Top of Given records
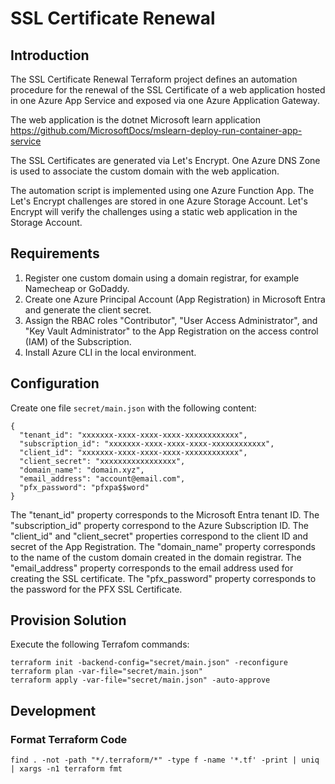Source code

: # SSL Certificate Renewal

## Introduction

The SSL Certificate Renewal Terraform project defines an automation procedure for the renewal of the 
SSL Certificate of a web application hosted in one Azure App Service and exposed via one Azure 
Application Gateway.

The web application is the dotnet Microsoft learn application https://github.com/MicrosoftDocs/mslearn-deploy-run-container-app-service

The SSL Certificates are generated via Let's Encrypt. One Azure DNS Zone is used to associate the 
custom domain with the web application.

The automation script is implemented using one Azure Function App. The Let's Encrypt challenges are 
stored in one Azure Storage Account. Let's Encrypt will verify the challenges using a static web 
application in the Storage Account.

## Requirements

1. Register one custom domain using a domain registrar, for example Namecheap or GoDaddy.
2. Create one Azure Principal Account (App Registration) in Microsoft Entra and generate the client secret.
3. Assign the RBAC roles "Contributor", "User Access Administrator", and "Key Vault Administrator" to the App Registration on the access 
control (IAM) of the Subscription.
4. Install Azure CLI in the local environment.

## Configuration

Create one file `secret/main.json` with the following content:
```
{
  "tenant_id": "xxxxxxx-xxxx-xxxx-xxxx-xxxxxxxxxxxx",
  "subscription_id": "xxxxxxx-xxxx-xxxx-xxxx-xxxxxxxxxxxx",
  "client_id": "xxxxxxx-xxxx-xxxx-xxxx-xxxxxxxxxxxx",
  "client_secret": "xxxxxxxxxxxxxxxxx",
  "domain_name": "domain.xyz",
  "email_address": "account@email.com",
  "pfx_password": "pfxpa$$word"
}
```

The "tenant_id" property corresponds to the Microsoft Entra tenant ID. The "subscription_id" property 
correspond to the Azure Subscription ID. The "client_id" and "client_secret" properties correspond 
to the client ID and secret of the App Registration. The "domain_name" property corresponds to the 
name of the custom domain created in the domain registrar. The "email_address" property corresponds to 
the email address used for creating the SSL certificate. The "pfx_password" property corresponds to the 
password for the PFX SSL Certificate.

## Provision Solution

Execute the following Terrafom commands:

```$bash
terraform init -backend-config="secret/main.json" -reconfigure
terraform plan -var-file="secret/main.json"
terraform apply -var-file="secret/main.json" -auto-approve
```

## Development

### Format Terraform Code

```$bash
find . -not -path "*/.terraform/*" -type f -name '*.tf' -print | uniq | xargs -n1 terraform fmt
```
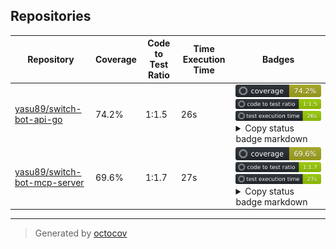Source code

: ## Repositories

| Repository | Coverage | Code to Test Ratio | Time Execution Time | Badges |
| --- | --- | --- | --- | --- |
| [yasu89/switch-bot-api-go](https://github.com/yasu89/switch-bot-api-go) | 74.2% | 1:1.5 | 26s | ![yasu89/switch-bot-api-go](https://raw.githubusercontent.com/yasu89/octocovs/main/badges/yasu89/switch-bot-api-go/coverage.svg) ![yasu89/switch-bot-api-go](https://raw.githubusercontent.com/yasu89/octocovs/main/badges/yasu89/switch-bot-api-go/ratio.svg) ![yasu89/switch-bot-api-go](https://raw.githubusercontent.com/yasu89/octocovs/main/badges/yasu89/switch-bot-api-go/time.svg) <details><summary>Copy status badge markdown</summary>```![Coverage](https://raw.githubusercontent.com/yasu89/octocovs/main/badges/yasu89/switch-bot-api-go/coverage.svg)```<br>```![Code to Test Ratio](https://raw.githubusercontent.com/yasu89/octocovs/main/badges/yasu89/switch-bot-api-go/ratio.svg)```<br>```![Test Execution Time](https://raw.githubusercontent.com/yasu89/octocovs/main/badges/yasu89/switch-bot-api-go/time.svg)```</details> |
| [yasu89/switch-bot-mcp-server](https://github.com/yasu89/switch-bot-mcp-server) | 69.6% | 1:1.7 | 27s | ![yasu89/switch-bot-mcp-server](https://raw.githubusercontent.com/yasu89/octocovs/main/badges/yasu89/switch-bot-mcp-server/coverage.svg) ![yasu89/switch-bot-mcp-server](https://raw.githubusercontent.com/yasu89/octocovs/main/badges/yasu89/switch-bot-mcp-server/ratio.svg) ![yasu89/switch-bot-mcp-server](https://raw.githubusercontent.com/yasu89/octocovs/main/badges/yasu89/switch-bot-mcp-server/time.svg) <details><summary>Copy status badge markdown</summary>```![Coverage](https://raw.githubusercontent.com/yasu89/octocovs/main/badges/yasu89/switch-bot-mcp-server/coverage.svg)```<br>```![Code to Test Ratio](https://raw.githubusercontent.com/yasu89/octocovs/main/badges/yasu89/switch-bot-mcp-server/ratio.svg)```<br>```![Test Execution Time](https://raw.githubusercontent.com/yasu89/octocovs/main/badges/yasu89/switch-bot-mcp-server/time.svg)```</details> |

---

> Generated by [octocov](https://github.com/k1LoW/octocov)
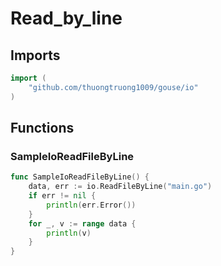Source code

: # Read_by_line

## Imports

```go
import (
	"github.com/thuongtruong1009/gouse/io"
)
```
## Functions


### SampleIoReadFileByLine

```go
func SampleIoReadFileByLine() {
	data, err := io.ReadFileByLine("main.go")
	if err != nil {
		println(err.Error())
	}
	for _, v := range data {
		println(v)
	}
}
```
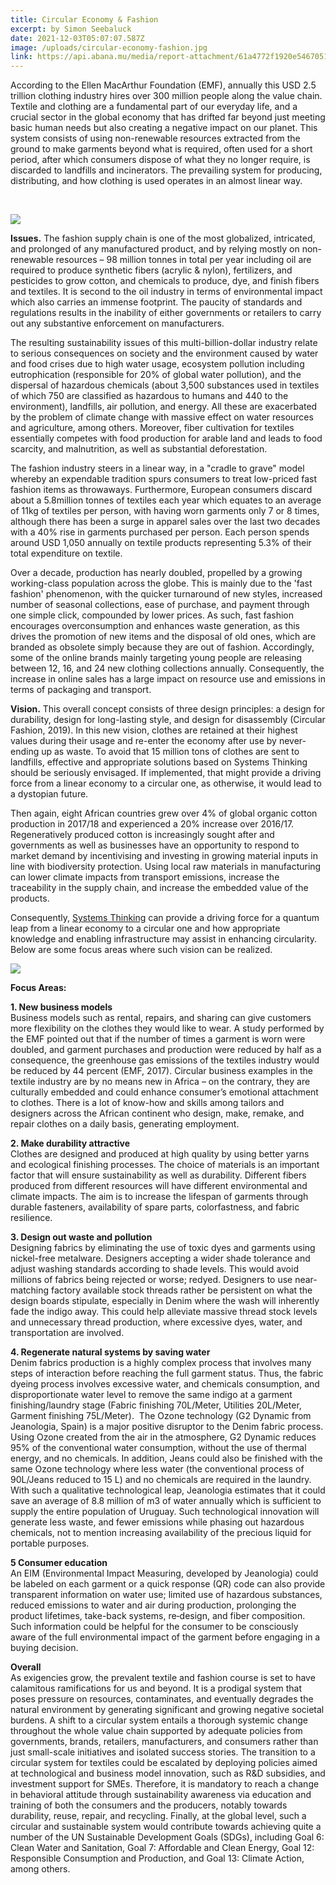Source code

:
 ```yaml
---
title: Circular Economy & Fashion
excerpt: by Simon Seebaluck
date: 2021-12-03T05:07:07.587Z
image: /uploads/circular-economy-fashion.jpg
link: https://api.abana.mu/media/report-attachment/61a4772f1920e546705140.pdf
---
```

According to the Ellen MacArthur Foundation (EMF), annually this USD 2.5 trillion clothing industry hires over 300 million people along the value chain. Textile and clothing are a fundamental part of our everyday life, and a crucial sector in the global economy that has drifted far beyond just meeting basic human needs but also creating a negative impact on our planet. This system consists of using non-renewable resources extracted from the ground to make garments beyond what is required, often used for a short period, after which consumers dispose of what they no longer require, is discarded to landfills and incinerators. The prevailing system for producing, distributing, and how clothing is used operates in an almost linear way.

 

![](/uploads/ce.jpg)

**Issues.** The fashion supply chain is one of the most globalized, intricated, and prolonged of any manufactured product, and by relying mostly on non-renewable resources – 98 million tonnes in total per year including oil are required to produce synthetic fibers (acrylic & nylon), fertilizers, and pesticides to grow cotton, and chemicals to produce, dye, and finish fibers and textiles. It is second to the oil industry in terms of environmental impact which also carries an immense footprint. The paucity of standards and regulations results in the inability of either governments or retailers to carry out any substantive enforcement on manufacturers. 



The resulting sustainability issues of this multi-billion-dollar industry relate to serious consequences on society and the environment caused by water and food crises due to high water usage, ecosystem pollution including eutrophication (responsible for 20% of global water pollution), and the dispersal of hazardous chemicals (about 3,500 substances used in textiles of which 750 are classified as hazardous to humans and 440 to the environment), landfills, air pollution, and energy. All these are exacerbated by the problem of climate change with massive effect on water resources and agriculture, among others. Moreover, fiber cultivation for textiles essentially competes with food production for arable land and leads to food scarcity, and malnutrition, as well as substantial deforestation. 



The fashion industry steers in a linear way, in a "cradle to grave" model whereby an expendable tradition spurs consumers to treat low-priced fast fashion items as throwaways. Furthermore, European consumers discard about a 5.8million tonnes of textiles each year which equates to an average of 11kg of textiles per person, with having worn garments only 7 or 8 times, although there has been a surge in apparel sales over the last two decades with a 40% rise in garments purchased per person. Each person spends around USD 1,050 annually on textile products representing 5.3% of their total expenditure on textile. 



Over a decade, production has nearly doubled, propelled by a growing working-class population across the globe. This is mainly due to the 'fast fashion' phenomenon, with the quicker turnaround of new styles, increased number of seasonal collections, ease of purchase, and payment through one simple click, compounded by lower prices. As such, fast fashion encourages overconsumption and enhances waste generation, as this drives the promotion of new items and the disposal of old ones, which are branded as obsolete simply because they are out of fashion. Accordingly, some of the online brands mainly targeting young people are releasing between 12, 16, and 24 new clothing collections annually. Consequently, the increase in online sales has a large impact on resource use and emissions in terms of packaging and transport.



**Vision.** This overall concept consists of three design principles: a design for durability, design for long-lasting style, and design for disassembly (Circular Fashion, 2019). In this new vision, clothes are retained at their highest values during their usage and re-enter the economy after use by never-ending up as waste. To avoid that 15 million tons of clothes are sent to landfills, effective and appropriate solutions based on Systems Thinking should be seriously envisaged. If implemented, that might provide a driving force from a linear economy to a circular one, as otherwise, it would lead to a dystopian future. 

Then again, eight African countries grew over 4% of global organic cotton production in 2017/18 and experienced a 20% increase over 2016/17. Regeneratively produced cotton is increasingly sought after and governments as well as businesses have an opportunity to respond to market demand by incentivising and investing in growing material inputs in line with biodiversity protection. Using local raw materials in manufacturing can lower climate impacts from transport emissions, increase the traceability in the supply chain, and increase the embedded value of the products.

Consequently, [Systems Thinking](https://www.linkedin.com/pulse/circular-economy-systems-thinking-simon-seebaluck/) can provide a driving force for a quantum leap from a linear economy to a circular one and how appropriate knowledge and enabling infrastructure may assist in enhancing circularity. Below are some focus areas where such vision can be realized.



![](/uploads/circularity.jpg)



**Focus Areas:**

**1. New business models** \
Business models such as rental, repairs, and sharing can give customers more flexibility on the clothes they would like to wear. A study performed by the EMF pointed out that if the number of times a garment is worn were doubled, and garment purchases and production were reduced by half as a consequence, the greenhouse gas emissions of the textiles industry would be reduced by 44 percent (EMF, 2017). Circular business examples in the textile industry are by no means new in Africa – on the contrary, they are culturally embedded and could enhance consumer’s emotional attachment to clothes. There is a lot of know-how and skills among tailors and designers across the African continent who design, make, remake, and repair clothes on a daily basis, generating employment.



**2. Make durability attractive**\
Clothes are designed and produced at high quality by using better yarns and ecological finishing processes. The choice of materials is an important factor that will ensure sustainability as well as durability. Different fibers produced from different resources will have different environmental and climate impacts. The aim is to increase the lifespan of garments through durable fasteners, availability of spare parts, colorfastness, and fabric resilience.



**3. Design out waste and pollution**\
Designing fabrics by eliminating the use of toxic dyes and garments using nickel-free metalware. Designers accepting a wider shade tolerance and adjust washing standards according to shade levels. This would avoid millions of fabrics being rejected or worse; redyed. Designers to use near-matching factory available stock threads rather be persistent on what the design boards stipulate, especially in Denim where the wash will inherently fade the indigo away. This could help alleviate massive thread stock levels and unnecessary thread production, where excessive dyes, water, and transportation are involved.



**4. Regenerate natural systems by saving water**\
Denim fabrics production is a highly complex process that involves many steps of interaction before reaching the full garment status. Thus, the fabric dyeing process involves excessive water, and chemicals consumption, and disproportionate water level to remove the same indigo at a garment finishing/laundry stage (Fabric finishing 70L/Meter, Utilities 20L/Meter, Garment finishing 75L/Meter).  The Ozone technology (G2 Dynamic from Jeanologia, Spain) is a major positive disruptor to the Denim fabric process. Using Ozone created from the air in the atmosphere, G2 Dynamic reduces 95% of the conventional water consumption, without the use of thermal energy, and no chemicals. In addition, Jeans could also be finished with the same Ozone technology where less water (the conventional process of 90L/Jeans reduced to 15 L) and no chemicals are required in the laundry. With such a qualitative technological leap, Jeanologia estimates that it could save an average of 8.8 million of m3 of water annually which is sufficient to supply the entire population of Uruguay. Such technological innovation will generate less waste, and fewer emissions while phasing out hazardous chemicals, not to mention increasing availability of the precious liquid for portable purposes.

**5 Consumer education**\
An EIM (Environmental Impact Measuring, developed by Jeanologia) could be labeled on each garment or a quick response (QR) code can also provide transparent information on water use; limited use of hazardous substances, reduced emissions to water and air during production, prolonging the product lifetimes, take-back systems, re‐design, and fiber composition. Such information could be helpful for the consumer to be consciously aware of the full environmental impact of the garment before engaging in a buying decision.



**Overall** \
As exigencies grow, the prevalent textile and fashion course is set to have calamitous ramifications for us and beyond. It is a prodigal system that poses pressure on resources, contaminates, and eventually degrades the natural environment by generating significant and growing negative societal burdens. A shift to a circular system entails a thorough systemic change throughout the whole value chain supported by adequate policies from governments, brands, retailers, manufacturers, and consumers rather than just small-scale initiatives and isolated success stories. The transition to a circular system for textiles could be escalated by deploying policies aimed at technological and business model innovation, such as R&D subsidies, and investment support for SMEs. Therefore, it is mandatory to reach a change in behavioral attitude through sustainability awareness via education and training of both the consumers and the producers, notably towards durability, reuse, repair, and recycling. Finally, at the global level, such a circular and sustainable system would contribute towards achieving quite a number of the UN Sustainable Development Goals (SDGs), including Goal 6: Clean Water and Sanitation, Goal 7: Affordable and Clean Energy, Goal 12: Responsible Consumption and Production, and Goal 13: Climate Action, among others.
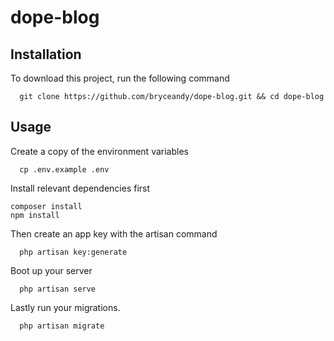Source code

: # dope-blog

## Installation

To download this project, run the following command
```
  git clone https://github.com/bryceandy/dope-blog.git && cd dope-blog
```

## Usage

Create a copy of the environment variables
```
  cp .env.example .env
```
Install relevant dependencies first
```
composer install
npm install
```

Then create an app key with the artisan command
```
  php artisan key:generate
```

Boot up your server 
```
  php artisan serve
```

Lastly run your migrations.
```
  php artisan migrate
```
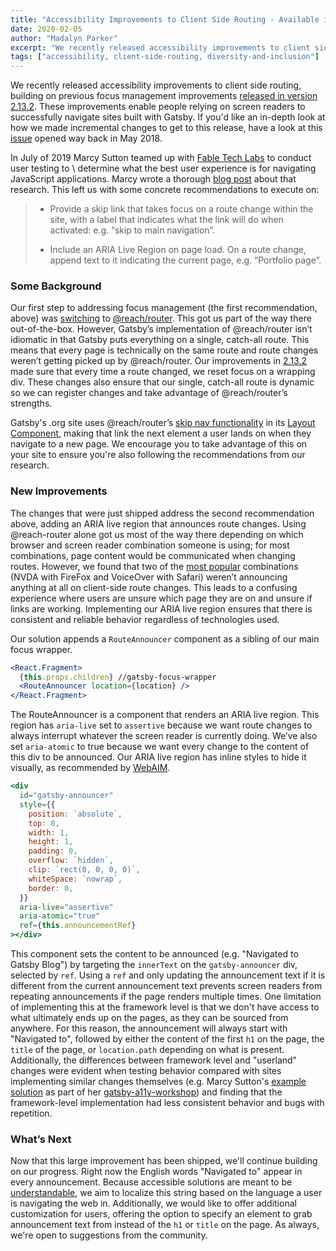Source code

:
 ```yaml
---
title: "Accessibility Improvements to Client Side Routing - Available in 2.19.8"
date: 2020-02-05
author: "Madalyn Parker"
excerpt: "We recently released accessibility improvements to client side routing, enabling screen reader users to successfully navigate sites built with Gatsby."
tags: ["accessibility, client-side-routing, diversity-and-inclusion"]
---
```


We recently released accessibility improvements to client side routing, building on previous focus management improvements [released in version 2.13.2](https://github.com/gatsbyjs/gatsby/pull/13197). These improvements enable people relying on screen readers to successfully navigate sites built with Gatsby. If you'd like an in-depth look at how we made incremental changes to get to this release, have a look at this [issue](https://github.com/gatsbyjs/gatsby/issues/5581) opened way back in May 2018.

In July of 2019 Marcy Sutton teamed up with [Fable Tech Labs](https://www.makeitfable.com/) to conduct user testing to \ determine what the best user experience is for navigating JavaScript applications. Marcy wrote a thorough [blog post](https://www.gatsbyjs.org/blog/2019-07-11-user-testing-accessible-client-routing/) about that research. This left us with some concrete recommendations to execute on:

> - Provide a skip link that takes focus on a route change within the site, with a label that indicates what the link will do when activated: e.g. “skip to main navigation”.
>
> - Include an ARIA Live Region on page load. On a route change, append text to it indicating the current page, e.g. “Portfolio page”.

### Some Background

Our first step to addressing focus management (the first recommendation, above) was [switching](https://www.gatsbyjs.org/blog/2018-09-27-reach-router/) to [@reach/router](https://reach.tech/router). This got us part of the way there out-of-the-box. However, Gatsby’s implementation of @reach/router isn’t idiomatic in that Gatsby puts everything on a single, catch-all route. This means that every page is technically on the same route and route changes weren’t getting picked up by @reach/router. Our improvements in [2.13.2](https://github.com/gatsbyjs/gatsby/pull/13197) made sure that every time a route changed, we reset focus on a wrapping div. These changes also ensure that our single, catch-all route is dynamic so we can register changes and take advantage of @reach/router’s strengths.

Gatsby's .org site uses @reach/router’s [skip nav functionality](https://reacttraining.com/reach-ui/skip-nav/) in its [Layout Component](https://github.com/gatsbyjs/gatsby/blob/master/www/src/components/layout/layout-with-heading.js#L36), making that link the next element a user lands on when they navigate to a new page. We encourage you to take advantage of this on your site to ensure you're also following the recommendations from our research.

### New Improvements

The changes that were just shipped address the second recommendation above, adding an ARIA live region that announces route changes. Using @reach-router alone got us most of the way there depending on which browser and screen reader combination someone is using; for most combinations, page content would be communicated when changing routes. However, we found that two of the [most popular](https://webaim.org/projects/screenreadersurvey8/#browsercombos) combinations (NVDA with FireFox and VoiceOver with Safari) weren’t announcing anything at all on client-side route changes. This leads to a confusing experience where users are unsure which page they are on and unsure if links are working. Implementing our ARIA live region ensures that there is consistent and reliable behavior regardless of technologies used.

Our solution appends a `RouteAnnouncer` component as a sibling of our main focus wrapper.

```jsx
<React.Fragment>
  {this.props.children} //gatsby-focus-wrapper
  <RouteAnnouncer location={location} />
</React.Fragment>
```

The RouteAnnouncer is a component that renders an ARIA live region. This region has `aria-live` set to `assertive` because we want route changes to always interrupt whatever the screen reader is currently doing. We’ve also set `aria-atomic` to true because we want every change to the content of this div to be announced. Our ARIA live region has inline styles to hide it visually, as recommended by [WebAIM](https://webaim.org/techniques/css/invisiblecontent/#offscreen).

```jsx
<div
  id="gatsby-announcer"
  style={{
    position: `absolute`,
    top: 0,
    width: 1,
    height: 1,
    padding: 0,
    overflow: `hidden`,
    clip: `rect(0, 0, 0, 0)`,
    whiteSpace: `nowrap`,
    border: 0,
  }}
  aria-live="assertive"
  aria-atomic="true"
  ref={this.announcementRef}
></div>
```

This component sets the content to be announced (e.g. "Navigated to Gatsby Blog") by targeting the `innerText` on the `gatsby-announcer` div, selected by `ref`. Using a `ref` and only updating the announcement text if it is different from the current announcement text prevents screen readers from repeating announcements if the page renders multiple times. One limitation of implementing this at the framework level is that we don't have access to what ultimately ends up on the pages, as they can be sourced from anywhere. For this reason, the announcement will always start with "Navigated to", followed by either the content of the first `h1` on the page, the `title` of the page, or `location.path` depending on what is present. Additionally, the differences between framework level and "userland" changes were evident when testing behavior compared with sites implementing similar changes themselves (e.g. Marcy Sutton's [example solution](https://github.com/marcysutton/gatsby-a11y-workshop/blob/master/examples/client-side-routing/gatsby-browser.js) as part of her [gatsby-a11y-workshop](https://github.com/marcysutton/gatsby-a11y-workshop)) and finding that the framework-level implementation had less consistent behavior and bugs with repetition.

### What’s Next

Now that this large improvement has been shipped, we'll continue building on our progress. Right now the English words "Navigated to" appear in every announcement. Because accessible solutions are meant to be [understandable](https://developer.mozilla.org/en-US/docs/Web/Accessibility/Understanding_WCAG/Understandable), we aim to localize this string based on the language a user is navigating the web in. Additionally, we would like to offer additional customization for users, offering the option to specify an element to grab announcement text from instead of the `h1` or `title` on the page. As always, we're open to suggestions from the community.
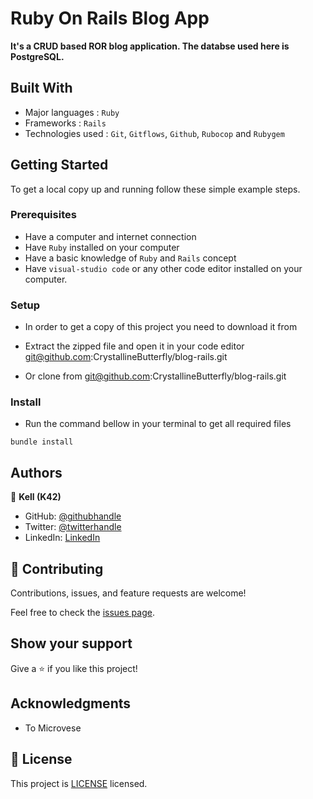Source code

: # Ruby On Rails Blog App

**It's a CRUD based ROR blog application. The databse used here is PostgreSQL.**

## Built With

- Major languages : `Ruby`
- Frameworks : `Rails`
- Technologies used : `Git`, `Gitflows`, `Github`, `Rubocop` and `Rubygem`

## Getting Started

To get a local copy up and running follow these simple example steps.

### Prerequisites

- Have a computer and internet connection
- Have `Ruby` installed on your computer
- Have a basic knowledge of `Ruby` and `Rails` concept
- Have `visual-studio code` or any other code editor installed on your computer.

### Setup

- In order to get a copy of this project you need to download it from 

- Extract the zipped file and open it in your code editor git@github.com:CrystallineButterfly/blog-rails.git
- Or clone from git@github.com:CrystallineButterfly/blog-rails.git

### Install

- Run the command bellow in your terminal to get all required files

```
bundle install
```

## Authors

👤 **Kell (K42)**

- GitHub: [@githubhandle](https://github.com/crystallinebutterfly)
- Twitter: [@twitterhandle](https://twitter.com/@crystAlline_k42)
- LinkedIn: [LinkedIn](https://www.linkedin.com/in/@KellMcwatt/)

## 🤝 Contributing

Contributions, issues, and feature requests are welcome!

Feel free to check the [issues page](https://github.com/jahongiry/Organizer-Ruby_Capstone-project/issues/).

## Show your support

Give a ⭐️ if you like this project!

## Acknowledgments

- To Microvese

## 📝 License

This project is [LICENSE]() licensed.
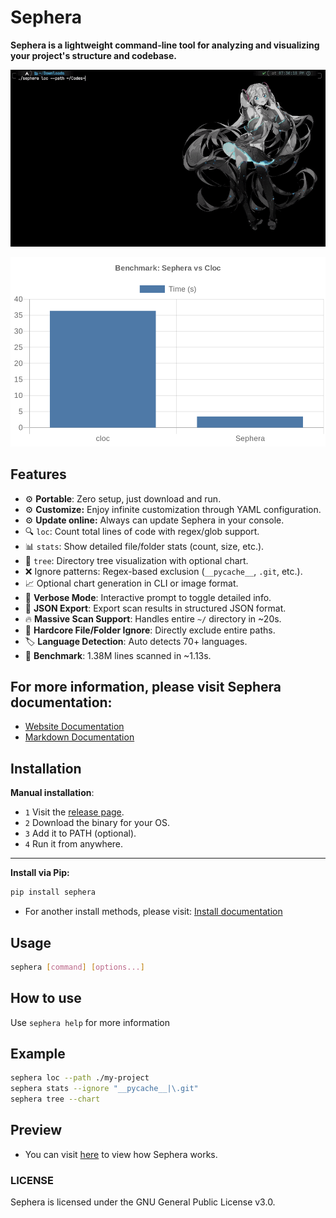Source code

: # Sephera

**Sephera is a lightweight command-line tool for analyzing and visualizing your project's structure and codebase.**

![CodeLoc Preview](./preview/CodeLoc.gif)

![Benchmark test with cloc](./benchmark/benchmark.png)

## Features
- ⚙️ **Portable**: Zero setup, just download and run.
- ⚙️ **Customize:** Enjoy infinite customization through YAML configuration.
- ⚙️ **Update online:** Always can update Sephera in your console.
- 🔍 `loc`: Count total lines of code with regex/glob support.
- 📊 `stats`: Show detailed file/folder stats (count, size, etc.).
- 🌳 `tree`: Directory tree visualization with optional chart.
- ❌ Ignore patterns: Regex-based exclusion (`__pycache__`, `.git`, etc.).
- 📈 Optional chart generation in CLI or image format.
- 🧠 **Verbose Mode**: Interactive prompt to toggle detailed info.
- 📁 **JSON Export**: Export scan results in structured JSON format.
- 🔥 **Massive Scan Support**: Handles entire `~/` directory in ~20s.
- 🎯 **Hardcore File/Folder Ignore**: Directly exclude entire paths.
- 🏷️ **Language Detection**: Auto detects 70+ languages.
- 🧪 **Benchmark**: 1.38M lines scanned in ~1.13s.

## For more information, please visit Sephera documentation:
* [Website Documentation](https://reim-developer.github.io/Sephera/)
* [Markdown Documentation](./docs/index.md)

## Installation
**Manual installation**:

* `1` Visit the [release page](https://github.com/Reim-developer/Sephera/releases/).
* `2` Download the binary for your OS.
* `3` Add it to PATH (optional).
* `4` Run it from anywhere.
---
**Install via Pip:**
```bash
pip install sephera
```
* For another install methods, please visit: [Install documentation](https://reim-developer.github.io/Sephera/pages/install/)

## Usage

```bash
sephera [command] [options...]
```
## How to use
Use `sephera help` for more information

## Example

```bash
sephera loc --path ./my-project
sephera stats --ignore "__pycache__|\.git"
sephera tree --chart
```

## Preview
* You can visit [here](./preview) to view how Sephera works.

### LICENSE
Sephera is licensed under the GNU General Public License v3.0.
Bottom of Given records
> **Exercise brief**:
When a line in the listing includes the word "released", report that line in full.

> **Your solution**:
excerpt: "We recently released accessibility improvements to client side routing, enabling screen reader users to successfully navigate sites built with Gatsby."
We recently released accessibility improvements to client side routing, building on previous focus management improvements [released in version 2.13.2](https://github.com/gatsbyjs/gatsby/pull/13197). These improvements enable people relying on screen readers to successfully navigate sites built with Gatsby. If you'd like an in-depth look at how we made incremental changes to get to this release, have a look at this [issue](https://github.com/gatsbyjs/gatsby/issues/5581) opened way back in May 2018.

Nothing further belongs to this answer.